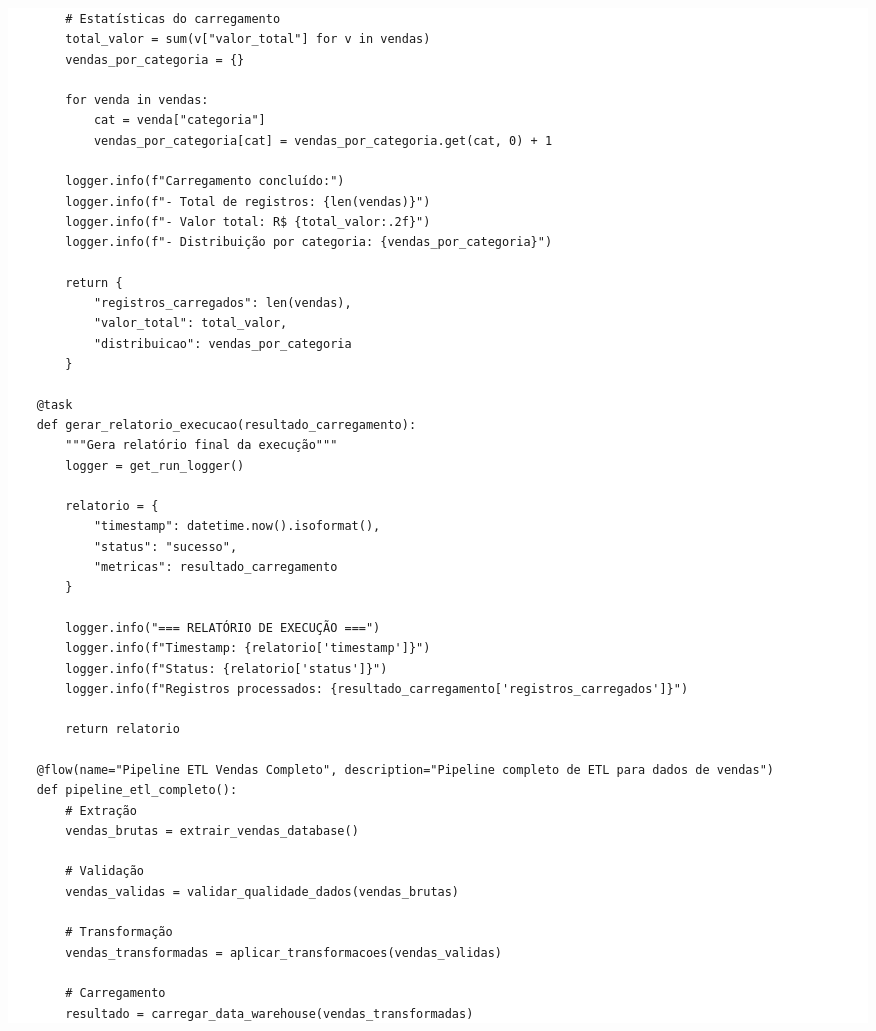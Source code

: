             # Estatísticas do carregamento
            total_valor = sum(v["valor_total"] for v in vendas)
            vendas_por_categoria = {}
            
            for venda in vendas:
                cat = venda["categoria"]
                vendas_por_categoria[cat] = vendas_por_categoria.get(cat, 0) + 1
            
            logger.info(f"Carregamento concluído:")
            logger.info(f"- Total de registros: {len(vendas)}")
            logger.info(f"- Valor total: R$ {total_valor:.2f}")
            logger.info(f"- Distribuição por categoria: {vendas_por_categoria}")
            
            return {
                "registros_carregados": len(vendas),
                "valor_total": total_valor,
                "distribuicao": vendas_por_categoria
            }

        @task
        def gerar_relatorio_execucao(resultado_carregamento):
            """Gera relatório final da execução"""
            logger = get_run_logger()
            
            relatorio = {
                "timestamp": datetime.now().isoformat(),
                "status": "sucesso",
                "metricas": resultado_carregamento
            }
            
            logger.info("=== RELATÓRIO DE EXECUÇÃO ===")
            logger.info(f"Timestamp: {relatorio['timestamp']}")
            logger.info(f"Status: {relatorio['status']}")
            logger.info(f"Registros processados: {resultado_carregamento['registros_carregados']}")
            
            return relatorio

        @flow(name="Pipeline ETL Vendas Completo", description="Pipeline completo de ETL para dados de vendas")
        def pipeline_etl_completo():
            # Extração
            vendas_brutas = extrair_vendas_database()
            
            # Validação
            vendas_validas = validar_qualidade_dados(vendas_brutas)
            
            # Transformação
            vendas_transformadas = aplicar_transformacoes(vendas_validas)
            
            # Carregamento
            resultado = carregar_data_warehouse(vendas_transformadas)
================
=== What the task asks ===
Return precisely the lines of the records, starting with the line that holds "return relatorio" and ending with the last one.

=== Exercise output ===
            return relatorio

        @flow(name="Pipeline ETL Vendas Completo", description="Pipeline completo de ETL para dados de vendas")
        def pipeline_etl_completo():
            # Extração
            vendas_brutas = extrair_vendas_database()
            
            # Validação
            vendas_validas = validar_qualidade_dados(vendas_brutas)
            
            # Transformação
            vendas_transformadas = aplicar_transformacoes(vendas_validas)
            
            # Carregamento
            resultado = carregar_data_warehouse(vendas_transformadas)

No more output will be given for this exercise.